Washington D.C. (WSYR-TV) - There were few problems were reported by local World War II veterans who made a special trip to Washington D.C. to see several memorials during the government shutdown.
The trip, organized by Honor Flights, was scheduled before the National Park Service closed sites across the country when Congress failed to finalize a budget. Slideshow: CNY veterans visit DC memorials despite government shutdown
Honor Flight Syracuse spent nearly $50,000 on Saturday's journey, according to the chapter's president, Randy Flath.
Crowds lined the fence of Hancock International Airport Saturday as they welcomed in the Honor Flight, a special trip for local veterans to spend a day in Washington, D.C.
Among those waiting were Shirley and Charlotte Ashworth, mother and daughter-in-law, who were waiting for their veteran's arrival home.
Shirley said, "Lyman has been wanting to go so badly and he never had a chance and this flight came up and man he was so excited."

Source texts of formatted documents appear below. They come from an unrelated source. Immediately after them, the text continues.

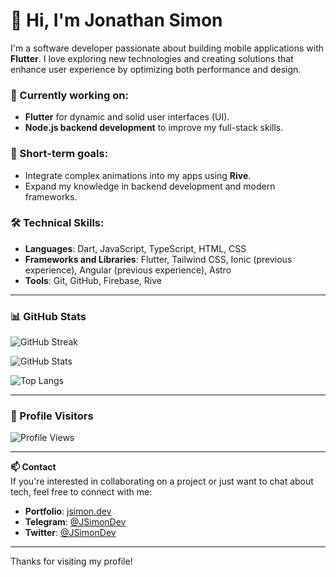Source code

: # 👋 Hi, I'm Jonathan Simon

I'm a software developer passionate about building mobile applications with **Flutter**. I love exploring new technologies and creating solutions that enhance user experience by optimizing both performance and design.

### 🌱 Currently working on:
- **Flutter** for dynamic and solid user interfaces (UI).
- **Node.js backend development** to improve my full-stack skills.

### 🚀 Short-term goals:
- Integrate complex animations into my apps using **Rive**.
- Expand my knowledge in backend development and modern frameworks.

### 🛠 Technical Skills:
- **Languages**: Dart, JavaScript, TypeScript, HTML, CSS
- **Frameworks and Libraries**: Flutter, Tailwind CSS, Ionic (previous experience), Angular (previous experience), Astro
- **Tools**: Git, GitHub, Firebase, Rive

---

### 📊 GitHub Stats

<!-- Streak stats -->
![GitHub Streak](https://github-readme-streak-stats.herokuapp.com/?user=JSimonDev&theme=midnight-purple&hide_border=false)

<!-- GitHub Stats -->
![GitHub Stats](https://github-readme-stats.vercel.app/api?username=JSimonDev&theme=midnight-purple&hide_border=false&include_all_commits=true&count_private=false)

<!-- Top Languages -->
![Top Langs](https://github-readme-stats.vercel.app/api/top-langs/?username=JSimonDev&theme=midnight-purple&hide_border=false&include_all_commits=true&count_private=false&layout=compact)

---

### 👀 Profile Visitors
![Profile Views](https://visitcount.itsvg.in/api?id=JSimonDev&label=Profile%20Views&color=6&icon=5&pretty=false)

<!-- Proudly created with GPRM ( https://gprm.itsvg.in ) -->

---

**📫 Contact**  
If you're interested in collaborating on a project or just want to chat about tech, feel free to connect with me:

- **Portfolio**: [jsimon.dev](https://jsimon.dev)
- **Telegram**: [@JSimonDev](https://t.me/JSimonDev)
- **Twitter**: [@JSimonDev](https://twitter.com/JSimonDev)

---

Thanks for visiting my profile!
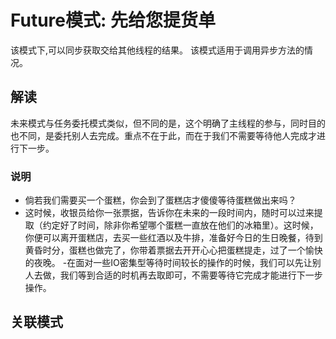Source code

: # Future模式: 先给您提货单

该模式下,可以同步获取交给其他线程的结果。
该模式适用于调用异步方法的情况。

## 解读

未来模式与任务委托模式类似，但不同的是，这个明确了主线程的参与，同时目的也不同，是委托别人去完成。重点不在于此，而在于我们不需要等待他人完成才进行下一步。

### 说明

- 倘若我们需要买一个蛋糕，你会到了蛋糕店才傻傻等待蛋糕做出来吗？
- 这时候，收银员给你一张票据，告诉你在未来的一段时间内，随时可以过来提取（约定好了时间，除非你希望哪个蛋糕一直放在他们的冰箱里）。这时候，
你便可以离开蛋糕店，去买一些红酒以及牛排，准备好今日的生日晚餐，待到黄昏时分，蛋糕也做完了，你带着票据去开开心心把蛋糕提走，过了一个愉快的夜晚。
-在面对一些IO密集型等待时间较长的操作的时候，我们可以先让别人去做，我们等到合适的时机再去取即可，不需要等待它完成才能进行下一步操作。



## 关联模式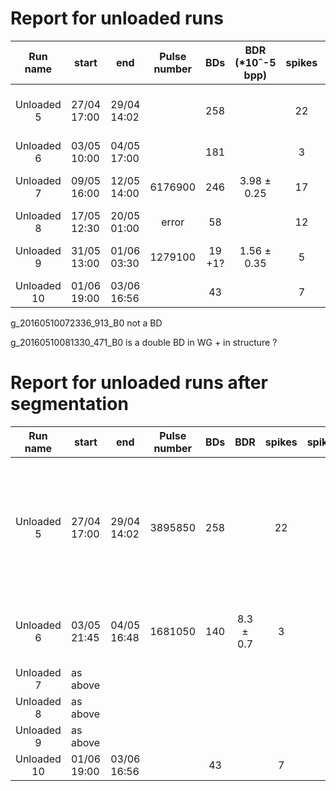 # Report for unloaded runs

|  Run name  | start       | end         | Pulse number | BDs      | BDR (*10ˆ-5 bpp) | spikes | spikes_clusters | Notes |
|:----------:|-------------|-------------|:------------:|:--------:|:----------------:|:------:|:---------------:|:------:|
| Unloaded 5 | 27/04 17:00 | 29/04 14:02 |             |  258     |                  |  22    |        26       |  Lowered inc_ref_thr to 0.41 from 0.48 just for this run. 7 BDs removed manually (metric fail)|
| Unloaded 6 | 03/05 10:00 | 04/05 17:00 |              |  181     |                  |   3    |        9        |  4 BDs removed manually (metric fail)|
| Unloaded 7 | 09/05 16:00 | 12/05 14:00 |   6176900    |  246     | 3.98 ± 0.25      |  17    |     11          | 1 not a BD, 2 metric fail, g_20160510081330_471_B0 is strange  |
| Unloaded 8 | 17/05 12:30 | 20/05 01:00 | error        | 58       |                  | 12     |   10            | 1 fake BD g_20160518083421_185         |
| Unloaded 9 | 31/05 13:00 | 01/06 03:30 | 1279100      | 19 +1?   | 1.56 ± 0.35      |  5     |  8              |  not sure if g_20160501012703 is a BD or not |
| Unloaded 10| 01/06 19:00 | 03/06 16:56 |              | 43       |                  |  7     | 8               |    |



g_20160510072336_913_B0 not a BD

g_20160510081330_471_B0 is a double BD in WG + in structure ?


# Report for unloaded runs after segmentation

|  Run name  | start       | end         | Pulse number | BDs      | BDR      | spikes | spikes_clusters | Notes |
|:----------:|-------------|-------------|:------------:|:--------:|:--------:|:------:|:---------------:|:------:|
| Unloaded 5 | 27/04 17:00 | 29/04 14:02 |  3895850     |  258     |    |  22    |        26       |  Lowered inc_ref_thr to 0.41 from 0.48 just for this run. 7 BDs removed manually (metric fail)|
| Unloaded 6 | 03/05 21:45 | 04/05 16:48 | 1681050      |  140     |8.3 ± 0.7 |   3    |        9     |  4 BDs removed manually (metric fail)|
| Unloaded 7 | as above |
| Unloaded 8 | as above|
| Unloaded 9 | as above|
| Unloaded 10| 01/06 19:00 | 03/06 16:56 | | 43       | |  7    | 8              |    |
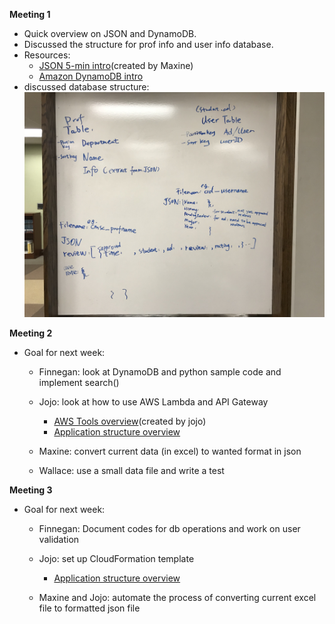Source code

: **Meeting 1** 
* Quick overview on JSON and DynamoDB.
* Discussed the structure for prof info and user info database.
* Resources: 
  * [JSON 5-min intro](https://docs.google.com/presentation/d/1l6bERmrtylATtatmGxAa1xUOZkOZUbaiU2iiZZrjo8c/edit?ts=5c688091#slide=id.g5034fd7afc_0_62)(created by Maxine) 
  * [Amazon DynamoDB intro](https://docs.aws.amazon.com/amazondynamodb/latest/developerguide/Introduction.html)
* discussed database structure: ![Image of database structure outline](/src/images/develop/dbStructure.JPG)


**Meeting 2** 
* Goal for next week: 
  * Finnegan: look at DynamoDB and python sample code and implement search()
  * Jojo: look at how to use AWS Lambda and API Gateway
  
     * [AWS Tools overview](https://docs.google.com/presentation/d/1szOpo6bvL1Q2cBMOJWTefqyIh8H9afO6o_-4gA--0K4/edit?usp=sharing)(created by jojo)
     * [Application structure overview](https://aws.amazon.com/getting-started/projects/build-serverless-web-app-lambda-apigateway-s3-dynamodb-cognito/module-1/)
  * Maxine: convert current data (in excel) to wanted format in json
  * Wallace: use a small data file and write a test

**Meeting 3** 
* Goal for next week: 
  * Finnegan: Document codes for db operations and work on user validation
  * Jojo: set up CloudFormation template 
    
    * [Application structure overview](https://aws.amazon.com/getting-started/projects/build-serverless-web-app-lambda-apigateway-s3-dynamodb-cognito/module-1/)
  * Maxine and Jojo: automate the process of converting current excel file to formatted json file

Lyman served in World War II and is almost 90 years old.
Shirley and Lyman's son David also served in the Armed Forces in Germany, around the time of the Vietnam War. David's wife Charlotte said, "He wanted to do it for his dad, because he's proud of the experiences his father had in World War II."
The trip was almost affected by the government shutdown, until the veterans took it into their own hands. The Iwo Jima Memorial was barricaded closed. Veteran Bill Pavlus said, "A few people got off the buss and removed it out of the way so we could go on through.
Earlier this week, a spokeswoman for the National Park Service said the agency relies on funding from Congress to properly staff parks and ensure the safety of visitors. However, she assured veterans that Honor Flights would be allowed into the World War II memorial for "First Amendment activities".